◆ GIVEN DATA:
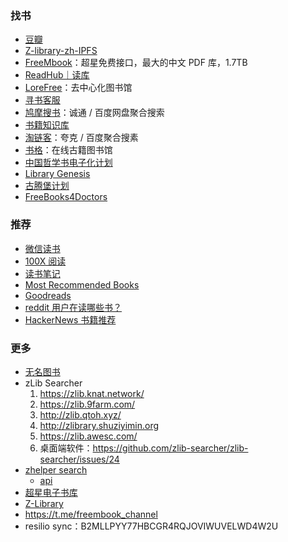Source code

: ### 找书

- [豆瓣](https://www.douban.com/)
- [Z-library-zh-IPFS](https://bk.hallowlib.org/)
- [FreeMbook](https://freembook.com/)：超星免费接口，最大的中文 PDF 库，1.7TB
- [ReadHub｜读库](https://m.readhub.one/)
- [LoreFree](https://ebook2.lorefree.com/)：去中心化图书馆
- [寻书客服](https://ebooks.pages.dev/)
- [鸠摩搜书](https://www.jiumodiary.com/)：诚通 / 百度网盘聚合搜索
- [书籍知识库](https://book.zhishikoo.com/)
- [淘链客](https://www.toplinks.cc/s/)：夸克 / 百度聚合搜素
- [书格](https://new.shuge.org/)：在线古籍图书馆
- [中国哲学书电子化计划](https://ctext.org/zh)
- [Library Genesis](http://libgen.rs)
- [古腾堡计划](http://www.gutenberg.org)
- [FreeBooks4Doctors](http://freebooks4doctors.com/)

### 推荐

- [微信读书](https://weread.qq.com/)
- [100X 阅读](https://100x.today/)
- [读书笔记](https://reading.geek-docs.com/)
- [Most Recommended Books](https://mostrecommendedbooks.com/)
- [Goodreads](https://goodreads.com)
- [reddit 用户在读哪些书？](https://www.redditreads.com/)
- [HackerNews 书籍推荐](https://hacker-recommended-books.vercel.app/category/0/all-time/page/0/0)

### 更多

- [无名图书](https://www.book123.info/)
- zLib Searcher
  1. <https://zlib.knat.network/>
  2. <https://zlib.9farm.com/>
  3. <http://zlib.qtoh.xyz/>
  4. <http://zlibrary.shuziyimin.org>
  5. <https://zlib.awesc.com/>
  6. 桌面端软件：<https://github.com/zlib-searcher/zlib-searcher/issues/24>
- [zhelper search](https://search.zhelper.net/?[{%22name%22:%22zhelperV5%22,%22url%22:%22https://api.v5.zhelper.net%22,%22type%22:%22full%22,%22sensitive%22:false,%22detail%22:true},{%22name%22:%22Mibooks(V4)%22,%22url%22:%22https://api.mibooks.tk%22,%22type%22:%22full%22,%22sensitive%22:false,%22detail%22:false},{%22name%22:%22Ylibrary%22,%22url%22:%22https://api.ylibrary.org%22,%22type%22:%22full%22,%22sensitive%22:false,%22detail%22:true},{%22name%22:%22bookpan%22,%22url%22:%22https://api.bookpan.net%22,%22type%22:%22light%22,%22sensitive%22:false,%22detail%22:true}])
  - [api](https://tool.yibook.org/)
- [超星电子书库](https://beta.ssdown.org/)
- [Z-Library](https://z-lib.is/)
- <https://t.me/freembook_channel>
- resilio sync：B2MLLPYY77HBCGR4RQJOVIWUVELWD4W2U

◆ EXERCISE DESCRIPTION:
Reproduce each line of the records exactly, and omit every picture.

◆ WORKED SOLUTION:
Source code

: ### 找书

- [豆瓣](https://www.douban.com/)
- [Z-library-zh-IPFS](https://bk.hallowlib.org/)
- [FreeMbook](https://freembook.com/)：超星免费接口，最大的中文 PDF 库，1.7TB
- [ReadHub｜读库](https://m.readhub.one/)
- [LoreFree](https://ebook2.lorefree.com/)：去中心化图书馆
- [寻书客服](https://ebooks.pages.dev/)
- [鸠摩搜书](https://www.jiumodiary.com/)：诚通 / 百度网盘聚合搜索
- [书籍知识库](https://book.zhishikoo.com/)
- [淘链客](https://www.toplinks.cc/s/)：夸克 / 百度聚合搜素
- [书格](https://new.shuge.org/)：在线古籍图书馆
- [中国哲学书电子化计划](https://ctext.org/zh)
- [Library Genesis](http://libgen.rs)
- [古腾堡计划](http://www.gutenberg.org)
- [FreeBooks4Doctors](http://freebooks4doctors.com/)

### 推荐

- [微信读书](https://weread.qq.com/)
- [100X 阅读](https://100x.today/)
- [读书笔记](https://reading.geek-docs.com/)
- [Most Recommended Books](https://mostrecommendedbooks.com/)
- [Goodreads](https://goodreads.com)
- [reddit 用户在读哪些书？](https://www.redditreads.com/)
- [HackerNews 书籍推荐](https://hacker-recommended-books.vercel.app/category/0/all-time/page/0/0)

### 更多

- [无名图书](https://www.book123.info/)
- zLib Searcher
  1. <https://zlib.knat.network/>
  2. <https://zlib.9farm.com/>
  3. <http://zlib.qtoh.xyz/>
  4. <http://zlibrary.shuziyimin.org>
  5. <https://zlib.awesc.com/>
  6. 桌面端软件：<https://github.com/zlib-searcher/zlib-searcher/issues/24>
- [zhelper search](https://search.zhelper.net/?[{%22name%22:%22zhelperV5%22,%22url%22:%22https://api.v5.zhelper.net%22,%22type%22:%22full%22,%22sensitive%22:false,%22detail%22:true},{%22name%22:%22Mibooks(V4)%22,%22url%22:%22https://api.mibooks.tk%22,%22type%22:%22full%22,%22sensitive%22:false,%22detail%22:false},{%22name%22:%22Ylibrary%22,%22url%22:%22https://api.ylibrary.org%22,%22type%22:%22full%22,%22sensitive%22:false,%22detail%22:true},{%22name%22:%22bookpan%22,%22url%22:%22https://api.bookpan.net%22,%22type%22:%22light%22,%22sensitive%22:false,%22detail%22:true}])
  - [api](https://tool.yibook.org/)
- [超星电子书库](https://beta.ssdown.org/)
- [Z-Library](https://z-lib.is/)
- <https://t.me/freembook_channel>
- resilio sync：B2MLLPYY77HBCGR4RQJOVIWUVELWD4W2U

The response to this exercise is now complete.